WHAT IS BEING ASKED: Nothing beyond the line containing "### Upgrading from IceHrm Pro v15.0.PRO" is to be printed; print exactly each line from the start of the records below through that line, leaving out pictures.

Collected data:
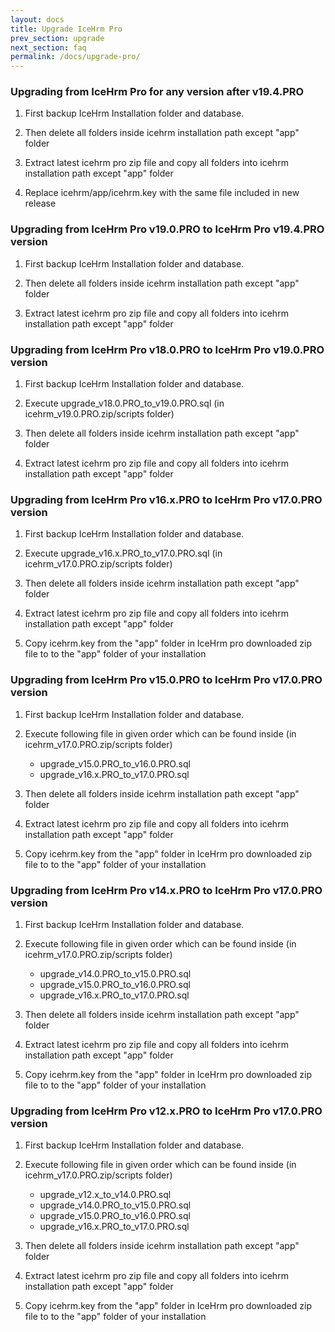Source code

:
 ```yaml
---
layout: docs
title: Upgrade IceHrm Pro
prev_section: upgrade
next_section: faq
permalink: /docs/upgrade-pro/
---
```


### Upgrading from IceHrm Pro for any version after v19.4.PRO

1. First backup IceHrm Installation folder and database.

2. Then delete all folders inside icehrm installation path except "app" folder

3. Extract latest icehrm pro zip file and copy all folders into icehrm installation path except "app" folder

4. Replace icehrm/app/icehrm.key with the same file included in new release

### Upgrading from IceHrm Pro v19.0.PRO to IceHrm Pro v19.4.PRO version

1. First backup IceHrm Installation folder and database.

2. Then delete all folders inside icehrm installation path except "app" folder

3. Extract latest icehrm pro zip file and copy all folders into icehrm installation path except "app" folder


### Upgrading from IceHrm Pro v18.0.PRO to IceHrm Pro v19.0.PRO version

1. First backup IceHrm Installation folder and database.

2. Execute upgrade_v18.0.PRO_to_v19.0.PRO.sql (in icehrm_v19.0.PRO.zip/scripts folder)

3. Then delete all folders inside icehrm installation path except "app" folder

4. Extract latest icehrm pro zip file and copy all folders into icehrm installation path except "app" folder



### Upgrading from IceHrm Pro v16.x.PRO to IceHrm Pro v17.0.PRO version

1. First backup IceHrm Installation folder and database.

2. Execute upgrade_v16.x.PRO_to_v17.0.PRO.sql (in icehrm_v17.0.PRO.zip/scripts folder)

3. Then delete all folders inside icehrm installation path except "app" folder

4. Extract latest icehrm pro zip file and copy all folders into icehrm installation path except "app" folder

5. Copy icehrm.key from the "app" folder in IceHrm pro downloaded zip file to to the "app" folder of your installation



### Upgrading from IceHrm Pro v15.0.PRO to IceHrm Pro v17.0.PRO version

1. First backup IceHrm Installation folder and database.

2. Execute following file in given order which can be found inside (in icehrm_v17.0.PRO.zip/scripts folder)

    - upgrade_v15.0.PRO_to_v16.0.PRO.sql
    - upgrade_v16.x.PRO_to_v17.0.PRO.sql

3. Then delete all folders inside icehrm installation path except "app" folder

4. Extract latest icehrm pro zip file and copy all folders into icehrm installation path except "app" folder

5. Copy icehrm.key from the "app" folder in IceHrm pro downloaded zip file to to the "app" folder of your installation


### Upgrading from IceHrm Pro v14.x.PRO to IceHrm Pro v17.0.PRO version

1. First backup IceHrm Installation folder and database.

2. Execute following file in given order which can be found inside (in icehrm_v17.0.PRO.zip/scripts folder)

    - upgrade_v14.0.PRO_to_v15.0.PRO.sql
    - upgrade_v15.0.PRO_to_v16.0.PRO.sql
    - upgrade_v16.x.PRO_to_v17.0.PRO.sql

3. Then delete all folders inside icehrm installation path except "app" folder

4. Extract latest icehrm pro zip file and copy all folders into icehrm installation path except "app" folder

5. Copy icehrm.key from the "app" folder in IceHrm pro downloaded zip file to to the "app" folder of your installation



### Upgrading from IceHrm Pro v12.x.PRO to IceHrm Pro v17.0.PRO version

1. First backup IceHrm Installation folder and database.

2. Execute following file in given order which can be found inside (in icehrm_v17.0.PRO.zip/scripts folder)

    - upgrade_v12.x_to_v14.0.PRO.sql
    - upgrade_v14.0.PRO_to_v15.0.PRO.sql
    - upgrade_v15.0.PRO_to_v16.0.PRO.sql
    - upgrade_v16.x.PRO_to_v17.0.PRO.sql

3. Then delete all folders inside icehrm installation path except "app" folder

4. Extract latest icehrm pro zip file and copy all folders into icehrm installation path except "app" folder

5. Copy icehrm.key from the "app" folder in IceHrm pro downloaded zip file to to the "app" folder of your installation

WORKED SOLUTION:
Source code

:
 ```yaml
---
layout: docs
title: Upgrade IceHrm Pro
prev_section: upgrade
next_section: faq
permalink: /docs/upgrade-pro/
---
```


### Upgrading from IceHrm Pro for any version after v19.4.PRO

1. First backup IceHrm Installation folder and database.

2. Then delete all folders inside icehrm installation path except "app" folder

3. Extract latest icehrm pro zip file and copy all folders into icehrm installation path except "app" folder

4. Replace icehrm/app/icehrm.key with the same file included in new release

### Upgrading from IceHrm Pro v19.0.PRO to IceHrm Pro v19.4.PRO version

1. First backup IceHrm Installation folder and database.

2. Then delete all folders inside icehrm installation path except "app" folder

3. Extract latest icehrm pro zip file and copy all folders into icehrm installation path except "app" folder


### Upgrading from IceHrm Pro v18.0.PRO to IceHrm Pro v19.0.PRO version

1. First backup IceHrm Installation folder and database.

2. Execute upgrade_v18.0.PRO_to_v19.0.PRO.sql (in icehrm_v19.0.PRO.zip/scripts folder)

3. Then delete all folders inside icehrm installation path except "app" folder

4. Extract latest icehrm pro zip file and copy all folders into icehrm installation path except "app" folder



### Upgrading from IceHrm Pro v16.x.PRO to IceHrm Pro v17.0.PRO version

1. First backup IceHrm Installation folder and database.

2. Execute upgrade_v16.x.PRO_to_v17.0.PRO.sql (in icehrm_v17.0.PRO.zip/scripts folder)

3. Then delete all folders inside icehrm installation path except "app" folder

4. Extract latest icehrm pro zip file and copy all folders into icehrm installation path except "app" folder

5. Copy icehrm.key from the "app" folder in IceHrm pro downloaded zip file to to the "app" folder of your installation



### Upgrading from IceHrm Pro v15.0.PRO to IceHrm Pro v17.0.PRO version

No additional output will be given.